JUST AS SHE had not allowed pregnancy and childbirth to distract her from her duties as regent, Eleanor was determined to hold a Christmas Court as spectacular as any she and Henry had hosted in the past. God’s Year 1165 had not been a good one for Henry Fitz Empress-a humiliating defeat in Wales, the birth of a son to the French king, continuing discord with the exiled archbishop, Thomas Becket, echoes of rebellion on the bleak winter winds. But Eleanor had always been one for nailing her flag to the mast so it could not be struck down. She spared no expense and her guests would be marveling at the splendor of the royal revelries for months to come.
The great castle of Angers was hung with evergreen, holly, laurel, yew, and mistletoe. To enthusiastic cheers of “Wassail!” the Yule candle was lit and then the Yule log, carefully stacked so it might burn for the following twelve days. The Eve of Christmas was a fast day, but the Christmas Day feast was lavish enough to blot out all memories of Advent abstinence: a roasted boar’s head, refeathered peacocks, oysters, venison, and the delicacy known as a “glazed pilgrim,” a large pike which was boiled at the head, fried in the middle, and roasted at the tail. The entertainment was no less impressive than the menu: music by the finest minstrels in all of Aquitaine, dancing, a fire juggler, and then the presentation of the Play of the Three Shepherds. As bells pealed to celebrate the birth of the Christ Child, Eleanor’s Christmas Day revelry came to a successful conclusion, and if her spirits had been dampened by her husband’s absence, she alone knew it.
Christmas festivities traditionally ended on Twelfth Night. The January sky was canopied by clouds, and the evidence of an earlier snowfall still glazed the ground of the castle’s inner bailey. Colors of crimson and sun-gold glowed in the wavering torchlight, for most of the guests had not bothered to cover their fine clothes with mantles or cloaks. Warmed by wine and vanity, they’d trooped outdoors in good humor for the wassailing of the trees, only to discover that hippocras and the frothy cider drink called lamb’s wool were poor protection against a biting wind and air so icy it hurt to breathe.
Hurriedly, the revelers crowded into the garden, twelve of them forming a circle around the largest of the fruit trees. “Hail to thee, old apple tree,” they chanted hoarsely. “From every bough, give us apples enow.” The rest of the rhyme was all but drowned out by the chattering of teeth and the stamping of frigid feet. Cups were hastily lifted and muffled cries of “Wassail” filled the garden. There was more to the ceremony, but the guests were already hastening back toward the great hall. Pouring the remainder of their cider onto the exposed gnarled roots of the apple tree, the twelve wassailers scrambled to catch up with their retreating audience. Soon the garden was empty of all save a lone woman who’d had the foresight to wrap herself in a mantle lined with fox fur and a youth whose arm she had linked in hers.

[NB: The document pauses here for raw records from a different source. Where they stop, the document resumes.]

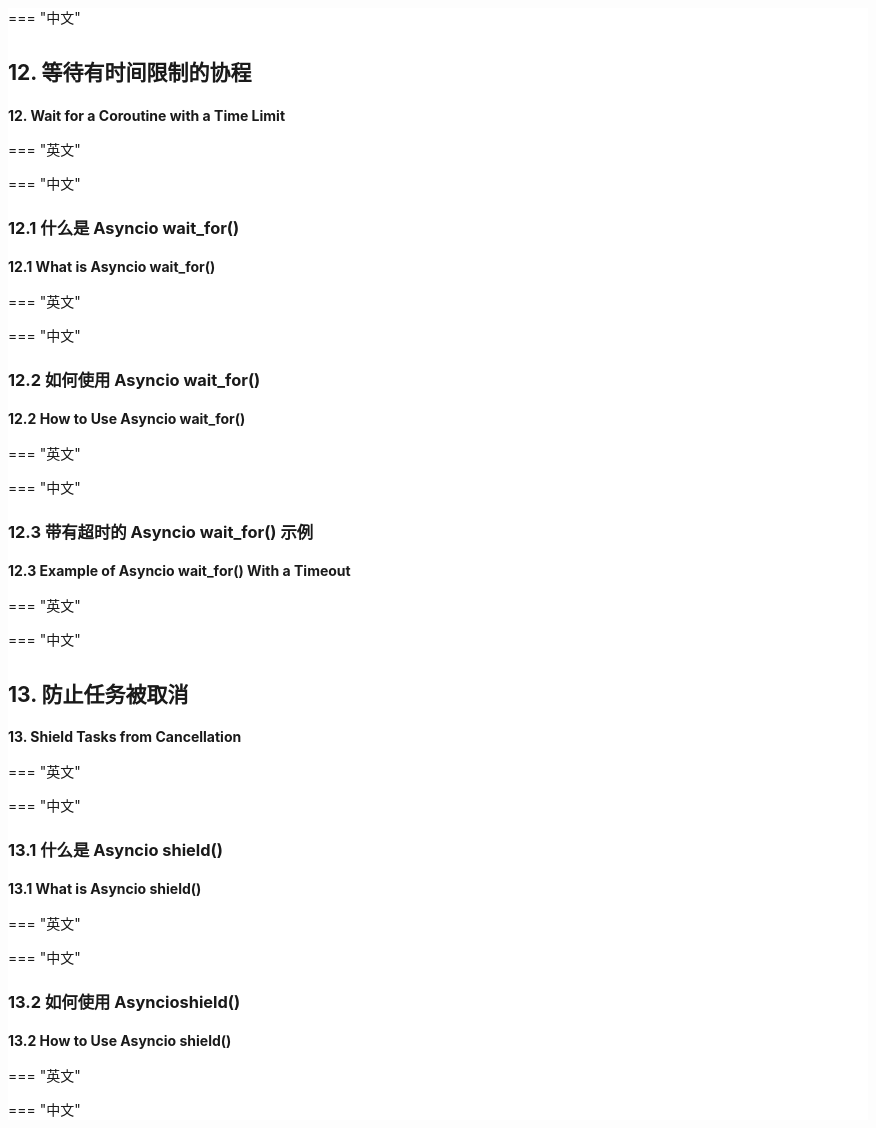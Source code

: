 === "中文"

## 12. 等待有时间限制的协程

**12. Wait for a Coroutine with a Time Limit**

=== "英文"

=== "中文"

### 12.1 什么是 Asyncio wait_for()

**12.1 What is Asyncio wait_for()**

=== "英文"

=== "中文"

### 12.2 如何使用 Asyncio wait_for()

**12.2 How to Use Asyncio wait_for()**

=== "英文"

=== "中文"

### 12.3 带有超时的 Asyncio wait_for() 示例

**12.3 Example of Asyncio wait_for() With a Timeout**

=== "英文"

=== "中文"

## 13. 防止任务被取消

**13. Shield Tasks from Cancellation**

=== "英文"

=== "中文"

### 13.1 什么是 Asyncio shield()

**13.1 What is Asyncio shield()**

=== "英文"

=== "中文"

### 13.2 如何使用 Asyncioshield()

**13.2 How to Use Asyncio shield()**

=== "英文"

=== "中文"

The young Earl of Chester was sensibly garbed, too, enveloped in a green wool mantle that billowed like a sail with each swirl of the wind. He showed neither impatience to return to the hall nor curiosity why his mother should have chosen to linger in the dark, deserted garden, and it was that very apathy that Maud found so perplexing. Hugh’s abrupt arrival at Angers had taken her by surprise, for she had expected him to remain in England with their cousin the king. Whatever had possessed the lad to make a needless winter journey like this? So far he’d been as sparing with his answers as he was with his smiles, thwarting her maternal solicitude with shrugs and silence. Watching him as he brooded amongst the wassailers, as somber as if he were attending a wake, Maud had at last lost all patience.
“Are you going to tell me what is troubling you, Hugh, or must I guess?” He glanced at her sideways, with another of those vexing shrugs, and Maud’s frustration spilled over into the sort of blunt speaking that her more conventional son deplored. What sort of sins would he be most likely to commit? Gambling debts? Nay, he was too cautious to enjoy wagering. “Have you gotten some girl with child?”
“No!” Hugh flushed, looking much younger at that moment than his eighteen years, and Maud almost smiled. So it was a lass, after all. Reminding herself how vulnerable first love could be, she said, not unkindly, “There is no crime in being smitten by a pretty face. Nor is there any great harm in sowing a few wild oats, provided that the girl is not already spoken for…” Her son’s face twitched, and she said, more sharply, “Hugh, no good can come of lusting after a married woman. Even if she is only a villein, it is not wise, for-”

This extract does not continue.